● PROMPT: All that is wanted is the exact lines from the first line of the data below through the line with "该模型在训练数据上过度拟合，", both ends included, with pictures omitted.

● Stored data:
------------------------
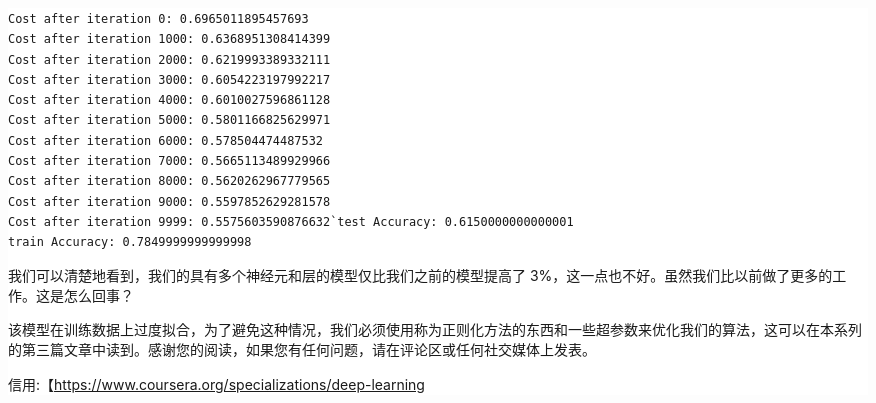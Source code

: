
 ```
Cost after iteration 0: 0.6965011895457693
Cost after iteration 1000: 0.6368951308414399 
Cost after iteration 2000: 0.6219993389332111 
Cost after iteration 3000: 0.6054223197992217 
Cost after iteration 4000: 0.6010027596861128 
Cost after iteration 5000: 0.5801166825629971 
Cost after iteration 6000: 0.578504474487532 
Cost after iteration 7000: 0.5665113489929966 
Cost after iteration 8000: 0.5620262967779565 
Cost after iteration 9000: 0.5597852629281578 
Cost after iteration 9999: 0.5575603590876632`test Accuracy: 0.6150000000000001 
train Accuracy: 0.7849999999999998
```

我们可以清楚地看到，我们的具有多个神经元和层的模型仅比我们之前的模型提高了 3%，这一点也不好。虽然我们比以前做了更多的工作。这是怎么回事？

该模型在训练数据上过度拟合，为了避免这种情况，我们必须使用称为正则化方法的东西和一些超参数来优化我们的算法，这可以在本系列的第三篇文章中读到。感谢您的阅读，如果您有任何问题，请在评论区或任何社交媒体上发表。

信用:【https://www.coursera.org/specializations/deep-learning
------------------------
● RESULT OF THIS TASK:
Source code

:
 ```
Cost after iteration 0: 0.6965011895457693
Cost after iteration 1000: 0.6368951308414399 
Cost after iteration 2000: 0.6219993389332111 
Cost after iteration 3000: 0.6054223197992217 
Cost after iteration 4000: 0.6010027596861128 
Cost after iteration 5000: 0.5801166825629971 
Cost after iteration 6000: 0.578504474487532 
Cost after iteration 7000: 0.5665113489929966 
Cost after iteration 8000: 0.5620262967779565 
Cost after iteration 9000: 0.5597852629281578 
Cost after iteration 9999: 0.5575603590876632`test Accuracy: 0.6150000000000001 
train Accuracy: 0.7849999999999998
```

我们可以清楚地看到，我们的具有多个神经元和层的模型仅比我们之前的模型提高了 3%，这一点也不好。虽然我们比以前做了更多的工作。这是怎么回事？

该模型在训练数据上过度拟合，为了避免这种情况，我们必须使用称为正则化方法的东西和一些超参数来优化我们的算法，这可以在本系列的第三篇文章中读到。感谢您的阅读，如果您有任何问题，请在评论区或任何社交媒体上发表。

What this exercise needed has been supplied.